Pathmark has implemented LaneHawk in 10 of its stores, starting installations last September following an extensive pilot period. Bob Oberosler, senior vice president of Asset Protection for Pathmark, said one of the strengths of the system is that it requires the cashier to respond to the presence of a BOB item in order to complete the transaction. “We tried other BOB technology like cameras and bells but by the second week the cashiers would just ignore it,” said Oberosler, who is leaving Pathmark at the end of February as a result of its merger with A&P.
Like StopLift, LaneHawk has a deterrent effect on theft after being in place for a while. “Once the customer is asked about BOB items a few times, they start putting the items on the counter,” said Oberosler.
Oberosler observed that LaneHawk has had a substantial “anecdotal” impact on BOB items during major promotion periods. The system has prevented enough BOB losses in those cases that the chain has been able to reduce the “on-hand” adjustments needed to compensate for lost product by 90%.
Pathmark has also observed overall “inventory shrink improvement” at the one or two stores that have had the system the longest, said Oberosler, who declined to be specific. In a statement released by Evolution Robotics Retail last September, Pedro Ramos, in Pathmark's loss prevention department, said that since Pathmark started using LaneHawk in its initial stores, it has “been able to reduce BOB shrink by 90%, resulting in a 50 basis point improvement in our grocery shrink.”

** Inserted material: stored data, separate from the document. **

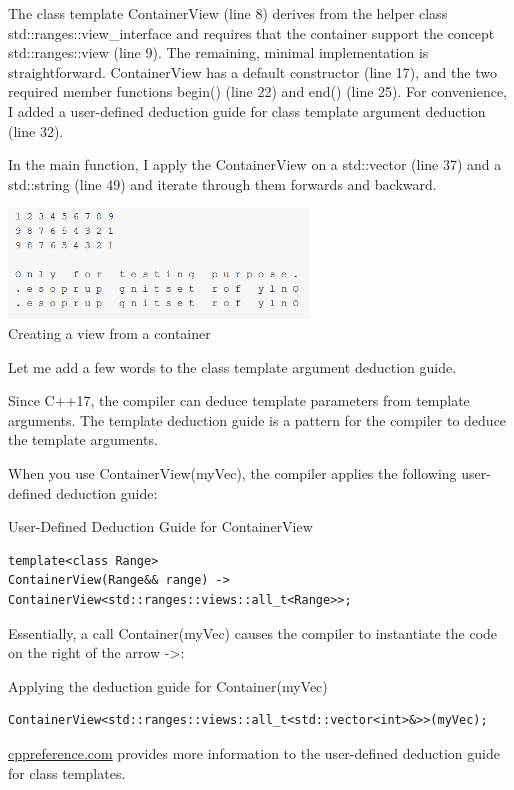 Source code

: The class template ContainerView (line 8) derives from the helper class std::ranges::view\_interface and requires that the container support the concept std::ranges::view (line 9). The remaining, minimal implementation is straightforward. ContainerView has a default constructor (line 17), and the two required member functions begin() (line 22) and end() (line 25). For convenience, I added a user-defined deduction guide for class template argument deduction (line 32).

In the main function, I apply the ContainerView on a std::vector (line 37) and a std::string (line 49) and iterate through them forwards and backward.

\begin{center}
\includegraphics[width=0.6\textwidth]{content/3/chapter5/images/1-3.png}\\
Creating a view from a container
\end{center}

Let me add a few words to the class template argument deduction guide.

\begin{tcolorbox}[colback=blue!5!white,colframe=blue!75!black,title={Class Template Argument Deduction Guide}]
Since C++17, the compiler can deduce template parameters from template arguments. The template deduction guide is a pattern for the compiler to deduce the template arguments.

When you use ContainerView(myVec), the compiler applies the following user-defined deduction guide:

\noindent
User-Defined Deduction Guide for ContainerView
\begin{lstlisting}[style=styleCXX]
template<class Range>
ContainerView(Range&& range) -> ContainerView<std::ranges::views::all_t<Range>>;
\end{lstlisting}

Essentially, a call Container(myVec) causes the compiler to instantiate the code on the right of the arrow ->:

\noindent
Applying the deduction guide for Container(myVec)
\begin{lstlisting}[style=styleCXX]
ContainerView<std::ranges::views::all_t<std::vector<int>&>>(myVec);
\end{lstlisting}

\href{https://en.cppreference.com/w/cpp/language/class_template_argument_deduction}{cppreference.com} provides more information to the user-defined deduction guide for class templates.
\end{tcolorbox}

This summer, Evolution Robotics Retail plans to introduce another loss prevention product, VideoHawk, which will track POS activity through cameras aimed at cashiers and shoppers. The system will use ViPR technology to identify items that are not being scanned because of sweethearting or because they have been left in the shopping cart; it will also identify items that have an incorrect bar code.

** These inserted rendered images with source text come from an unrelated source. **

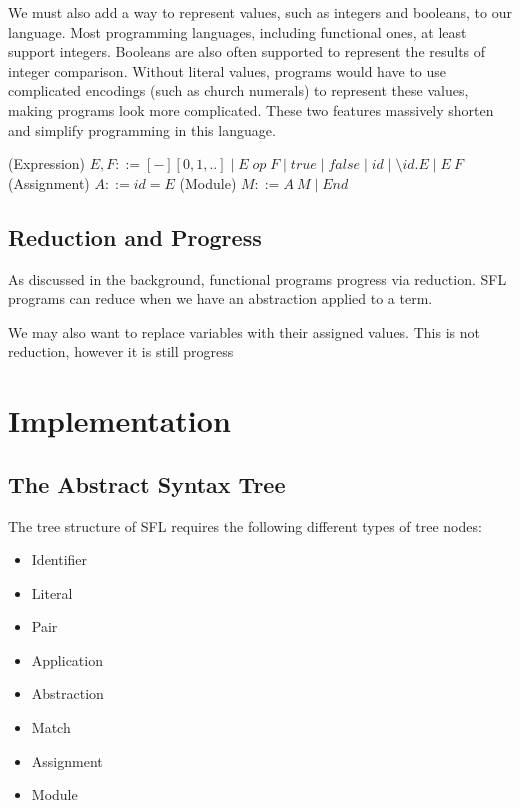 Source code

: We must  also add a way to represent values, such as integers and booleans, to our language. Most programming languages, including functional ones, at least support integers. Booleans are also often supported to represent the results of integer comparison. Without literal values, programs would have to use complicated encodings (such as church numerals) to represent these values, making programs look more complicated.  
These two features massively shorten and simplify programming in this language.

\begin{syntax}
(Expression) \(E, F ::= [-][0, 1, ..]\mid E\; op\; F \mid true \mid false \mid id \mid \setminus id. E \mid E\:F\)\newline
(Assignment) \(A ::= id = E\)\newline
(Module) \(M ::= A\: M \mid End\)
\end{syntax}

\subsection{Reduction and Progress}
As discussed in the background, functional programs progress via reduction. \ac{SFL}  programs can reduce when we have an abstraction applied to a term. 

We may also want to replace variables with their assigned values. This is not reduction, however it is still progress


\section{Implementation}
\subsection{The Abstract Syntax Tree}
The tree structure of \ac{SFL} requires the following different types of tree nodes:
\begin{itemize}
    \item Identifier
    \item Literal
    \item Pair
    \item Application
    \item Abstraction
    \item Match
    \item Assignment
    \item Module
\end{itemize}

Hudnut pointed out that the ViPR technology, in both LaneHawk and VideoHawk, works to address potential fraud in real time, alerting the cashier immediately of items that have not been scanned.
Pathmark uses LaneHawk in concert with another loss prevention technology, StoreVision, from Agilence, Camden, N.J. StoreVision captures scan data on every item at the POS and ties it to a 10K video image of each scan, as well as a video of an entire transaction.
Pathmark, for example, was able to ask StoreVision to call up examples and images of large orders with BOB clears, which “helped us identify sweethearting cases,” said Oberosler. StoreVision has also helped the chain identify cash loses as well as credit card, check and coupon fraud, and new theft trends that emerge.